Why Did Rome Spare the City of Carthage after the Second Punic War and then Destroy it Fifty Years Later?

It was Publius Cornelius Scipio Africanus who finally defeated Hannibal at the end of the Second Punic war. He imposed Roman terms on the city. They were generous terms in that they allowed Carthage autonomy with their own laws and government. The treaty forced Carthage to destroy all but five of their battleships, stop training war elephants, and pay ten thousand talents of gold to Rome over the next fifty years. Carthage lost all of its possessions outside of Africa. The Carthaginians were forbidden by this treaty to go to war without Roman permission.

By Roman standards Scipio was a moderate and generous soul. He would be considered a liberal in today’s terminology.

Not all Romans were as forgiving as Scipio when it came to Carthage. Rome and Carthage had engaged in two long wars resulting in literally hundreds of thousands of Roman and allied deaths. Animosity to Carthage remained strong in the 2nd century B.C.

Carthage not only recovered after the Second Punic war but prospered.

The foremost advocate for the destruction of Carthage was Marcus Porcius Cato the Elder. In modern terms he would be called a reactionary. Cato was part of a diplomatic delegation to Carthage around 152 B.C. and he was shocked at how prosperous the city was. He thought that it was an economic rival to Rome and that it would benefit Rome to destroy it. Whenever he gave a speech in the Senate or the Forum, no matter what the subject, he ended it with the words “Cetera censeo Cartaginem esse delendam” And furthermore I advise that Carthage should be destroyed.”

In 150 B.C. Carthage went to war with the Numidian Kingdom under Masinissa, who had invaded its territory. This gave the Romans the pretext they needed to destroy Carthage because it violated Scipio’s treaty since the Carthaginians had not asked Rome’s permission to go to war. Rome declared war and sent 80,000 legionaries to Africa under Consul Censorius.

Historian Adrian Goldsworthy writes this about Rome’s imposition of the Third Punic War on Carthage: “There is no doubt that the Third Punic War was deliberately provoked by the Romans, who had made a conscious decision to destroy their old enemy.

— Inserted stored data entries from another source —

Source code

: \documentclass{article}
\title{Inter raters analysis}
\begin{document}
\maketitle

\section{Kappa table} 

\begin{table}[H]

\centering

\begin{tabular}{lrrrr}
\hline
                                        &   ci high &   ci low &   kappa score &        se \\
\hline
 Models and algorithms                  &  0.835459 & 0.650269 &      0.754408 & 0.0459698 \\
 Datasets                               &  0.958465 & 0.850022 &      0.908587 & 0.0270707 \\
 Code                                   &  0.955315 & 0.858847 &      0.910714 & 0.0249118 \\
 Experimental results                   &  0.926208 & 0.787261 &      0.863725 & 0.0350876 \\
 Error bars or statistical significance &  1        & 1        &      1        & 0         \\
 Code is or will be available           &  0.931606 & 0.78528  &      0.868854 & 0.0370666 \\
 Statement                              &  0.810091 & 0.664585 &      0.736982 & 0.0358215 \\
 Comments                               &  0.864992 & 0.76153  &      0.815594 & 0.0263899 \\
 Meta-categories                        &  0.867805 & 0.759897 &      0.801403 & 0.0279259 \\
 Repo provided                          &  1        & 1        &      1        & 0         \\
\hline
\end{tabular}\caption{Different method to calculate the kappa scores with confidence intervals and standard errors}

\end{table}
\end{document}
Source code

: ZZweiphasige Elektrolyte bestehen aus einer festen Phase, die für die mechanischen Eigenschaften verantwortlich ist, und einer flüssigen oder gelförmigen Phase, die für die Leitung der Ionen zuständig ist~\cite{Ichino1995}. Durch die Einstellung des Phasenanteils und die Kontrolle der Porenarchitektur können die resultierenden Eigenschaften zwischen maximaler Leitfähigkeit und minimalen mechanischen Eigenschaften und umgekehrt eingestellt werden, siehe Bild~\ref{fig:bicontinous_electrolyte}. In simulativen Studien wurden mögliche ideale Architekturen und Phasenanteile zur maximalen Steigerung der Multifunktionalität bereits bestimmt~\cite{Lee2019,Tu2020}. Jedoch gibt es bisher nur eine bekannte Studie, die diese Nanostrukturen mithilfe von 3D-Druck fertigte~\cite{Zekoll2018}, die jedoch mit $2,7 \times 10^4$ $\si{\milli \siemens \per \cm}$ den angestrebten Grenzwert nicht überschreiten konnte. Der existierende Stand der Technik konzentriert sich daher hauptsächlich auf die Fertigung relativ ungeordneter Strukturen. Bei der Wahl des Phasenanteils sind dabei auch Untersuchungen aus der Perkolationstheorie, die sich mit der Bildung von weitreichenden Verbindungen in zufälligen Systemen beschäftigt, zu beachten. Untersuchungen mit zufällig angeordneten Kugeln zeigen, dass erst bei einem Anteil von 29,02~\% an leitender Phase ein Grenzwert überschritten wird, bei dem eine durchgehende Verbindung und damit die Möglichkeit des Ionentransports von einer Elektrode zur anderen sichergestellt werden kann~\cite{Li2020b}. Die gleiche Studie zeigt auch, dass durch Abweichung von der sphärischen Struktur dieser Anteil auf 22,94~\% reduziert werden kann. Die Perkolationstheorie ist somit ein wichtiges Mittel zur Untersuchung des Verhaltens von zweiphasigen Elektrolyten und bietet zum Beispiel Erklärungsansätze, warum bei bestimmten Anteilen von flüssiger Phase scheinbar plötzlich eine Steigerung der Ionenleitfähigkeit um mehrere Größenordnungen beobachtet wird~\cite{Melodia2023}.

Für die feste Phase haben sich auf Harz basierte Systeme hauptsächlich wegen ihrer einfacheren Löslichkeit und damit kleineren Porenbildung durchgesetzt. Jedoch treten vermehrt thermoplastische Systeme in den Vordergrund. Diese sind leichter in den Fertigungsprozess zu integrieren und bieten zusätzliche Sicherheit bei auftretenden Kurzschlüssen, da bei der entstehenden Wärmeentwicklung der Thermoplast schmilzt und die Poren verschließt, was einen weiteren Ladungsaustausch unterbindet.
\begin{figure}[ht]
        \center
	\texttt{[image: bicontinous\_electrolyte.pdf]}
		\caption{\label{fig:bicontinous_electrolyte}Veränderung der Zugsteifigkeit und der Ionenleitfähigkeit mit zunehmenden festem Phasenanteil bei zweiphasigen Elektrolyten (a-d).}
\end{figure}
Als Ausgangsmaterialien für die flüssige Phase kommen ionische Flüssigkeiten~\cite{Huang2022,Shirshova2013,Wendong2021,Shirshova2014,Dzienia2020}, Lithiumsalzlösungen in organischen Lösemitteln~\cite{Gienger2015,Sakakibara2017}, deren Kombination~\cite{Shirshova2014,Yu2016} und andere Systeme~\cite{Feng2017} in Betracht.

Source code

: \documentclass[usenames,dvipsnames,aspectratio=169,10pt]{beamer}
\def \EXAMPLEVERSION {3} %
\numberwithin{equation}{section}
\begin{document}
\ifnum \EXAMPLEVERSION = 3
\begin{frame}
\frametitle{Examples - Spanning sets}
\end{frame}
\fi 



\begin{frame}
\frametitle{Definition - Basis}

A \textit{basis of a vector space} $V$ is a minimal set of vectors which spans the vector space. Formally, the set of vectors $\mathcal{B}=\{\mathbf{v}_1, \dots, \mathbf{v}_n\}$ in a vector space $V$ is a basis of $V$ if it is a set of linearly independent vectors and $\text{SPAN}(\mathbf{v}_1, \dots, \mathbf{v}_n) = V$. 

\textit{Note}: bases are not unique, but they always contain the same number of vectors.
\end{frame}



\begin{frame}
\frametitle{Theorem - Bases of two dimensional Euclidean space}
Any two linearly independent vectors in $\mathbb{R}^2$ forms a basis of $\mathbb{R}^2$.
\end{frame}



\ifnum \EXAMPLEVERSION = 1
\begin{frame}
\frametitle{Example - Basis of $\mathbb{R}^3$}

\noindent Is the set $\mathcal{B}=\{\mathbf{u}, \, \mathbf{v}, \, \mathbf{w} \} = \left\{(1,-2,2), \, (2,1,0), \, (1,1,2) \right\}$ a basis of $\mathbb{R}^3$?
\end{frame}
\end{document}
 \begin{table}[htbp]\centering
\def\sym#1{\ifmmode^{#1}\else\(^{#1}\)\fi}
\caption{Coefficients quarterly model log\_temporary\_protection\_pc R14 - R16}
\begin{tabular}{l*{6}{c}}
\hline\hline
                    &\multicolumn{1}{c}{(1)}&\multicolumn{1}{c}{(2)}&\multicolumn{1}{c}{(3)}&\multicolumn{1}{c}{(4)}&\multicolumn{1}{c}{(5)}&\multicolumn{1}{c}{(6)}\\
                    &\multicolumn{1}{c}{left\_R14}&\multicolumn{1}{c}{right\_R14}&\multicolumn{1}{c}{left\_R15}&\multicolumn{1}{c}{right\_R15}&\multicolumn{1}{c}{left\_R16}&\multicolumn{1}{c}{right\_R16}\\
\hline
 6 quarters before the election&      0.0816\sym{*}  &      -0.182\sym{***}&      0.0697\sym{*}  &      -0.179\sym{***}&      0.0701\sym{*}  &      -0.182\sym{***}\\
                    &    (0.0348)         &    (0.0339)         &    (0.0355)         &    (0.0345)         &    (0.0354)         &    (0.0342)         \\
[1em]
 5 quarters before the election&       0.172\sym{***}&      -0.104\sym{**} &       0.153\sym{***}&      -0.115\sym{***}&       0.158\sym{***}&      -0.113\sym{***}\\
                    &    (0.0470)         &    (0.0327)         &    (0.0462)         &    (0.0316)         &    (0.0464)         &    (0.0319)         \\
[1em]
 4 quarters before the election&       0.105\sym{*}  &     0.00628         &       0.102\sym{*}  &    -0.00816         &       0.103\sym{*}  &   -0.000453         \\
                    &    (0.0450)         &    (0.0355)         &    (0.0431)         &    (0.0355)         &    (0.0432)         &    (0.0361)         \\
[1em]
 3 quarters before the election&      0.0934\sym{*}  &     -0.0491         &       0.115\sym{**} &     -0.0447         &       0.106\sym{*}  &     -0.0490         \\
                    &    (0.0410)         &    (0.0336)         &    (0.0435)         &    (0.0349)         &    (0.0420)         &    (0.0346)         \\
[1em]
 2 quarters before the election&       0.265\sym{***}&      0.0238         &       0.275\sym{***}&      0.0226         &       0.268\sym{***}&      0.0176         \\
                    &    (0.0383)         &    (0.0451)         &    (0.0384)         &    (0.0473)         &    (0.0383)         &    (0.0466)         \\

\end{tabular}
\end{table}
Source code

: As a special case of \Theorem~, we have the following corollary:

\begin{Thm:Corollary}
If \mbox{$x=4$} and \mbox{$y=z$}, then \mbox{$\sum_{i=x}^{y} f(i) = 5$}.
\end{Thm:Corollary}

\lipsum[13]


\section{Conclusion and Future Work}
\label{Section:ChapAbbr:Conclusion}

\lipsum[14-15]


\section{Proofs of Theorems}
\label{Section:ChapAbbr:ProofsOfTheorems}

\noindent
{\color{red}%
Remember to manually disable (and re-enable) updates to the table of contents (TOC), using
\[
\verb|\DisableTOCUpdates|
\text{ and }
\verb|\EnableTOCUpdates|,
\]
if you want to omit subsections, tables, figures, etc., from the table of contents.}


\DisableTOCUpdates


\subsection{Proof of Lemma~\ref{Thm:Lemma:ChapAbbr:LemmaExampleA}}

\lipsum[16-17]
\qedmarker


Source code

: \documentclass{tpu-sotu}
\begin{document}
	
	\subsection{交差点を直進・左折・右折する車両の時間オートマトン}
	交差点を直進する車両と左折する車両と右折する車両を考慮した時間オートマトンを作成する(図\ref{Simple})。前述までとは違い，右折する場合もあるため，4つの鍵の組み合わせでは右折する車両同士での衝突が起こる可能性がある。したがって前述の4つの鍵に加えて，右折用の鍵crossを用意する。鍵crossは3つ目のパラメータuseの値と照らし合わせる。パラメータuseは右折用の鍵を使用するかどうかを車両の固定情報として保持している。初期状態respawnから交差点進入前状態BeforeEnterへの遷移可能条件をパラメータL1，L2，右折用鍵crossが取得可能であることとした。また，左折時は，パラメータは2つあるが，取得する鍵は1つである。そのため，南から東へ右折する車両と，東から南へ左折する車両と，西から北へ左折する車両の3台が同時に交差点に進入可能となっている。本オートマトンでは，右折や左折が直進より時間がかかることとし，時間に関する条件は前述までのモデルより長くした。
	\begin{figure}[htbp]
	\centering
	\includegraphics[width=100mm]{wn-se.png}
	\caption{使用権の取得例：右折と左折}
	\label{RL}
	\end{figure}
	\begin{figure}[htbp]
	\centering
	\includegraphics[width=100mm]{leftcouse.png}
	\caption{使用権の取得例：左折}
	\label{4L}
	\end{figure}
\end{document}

Roman negotiators shamelessly exploited the Carthaginian’s willingness to grant concession in their desire to avoid war with Rome, stealthily increasing their demands to force a conflict on a weakened enemy. It was a far worse display than any of the recorded examples of ‘Punic treachery.’”

Considering Carthage’s military weakness and Rome’s great military might, the Carthaginians did a creditable job of holding the Romans off for three years. It was only after the Romans elected Scipio Aemilianus who understood siege tactics that they were finally able to conquer and destroy Carthage. By this time there were only about 50,000 survivors in a city that had once housed several hundred thousand, and these were sold into slavery.

Incidentally, the story that the Romans salted the agricultural fields around Carthage is a myth. There is nothing in the ancient writings to support this, and salt was a valuable commodity which the Romans wouldn’t have used profligately. Besides, having conquered the area, they would have wanted it to grow food for their hungry population. Twenty four years after the destruction of Carthage, Gaius Gracchus attempted to start a Roman colony there. It failed for several reasons, but he wouldn’t have proposed it if the land surrounding Carthage had been salted.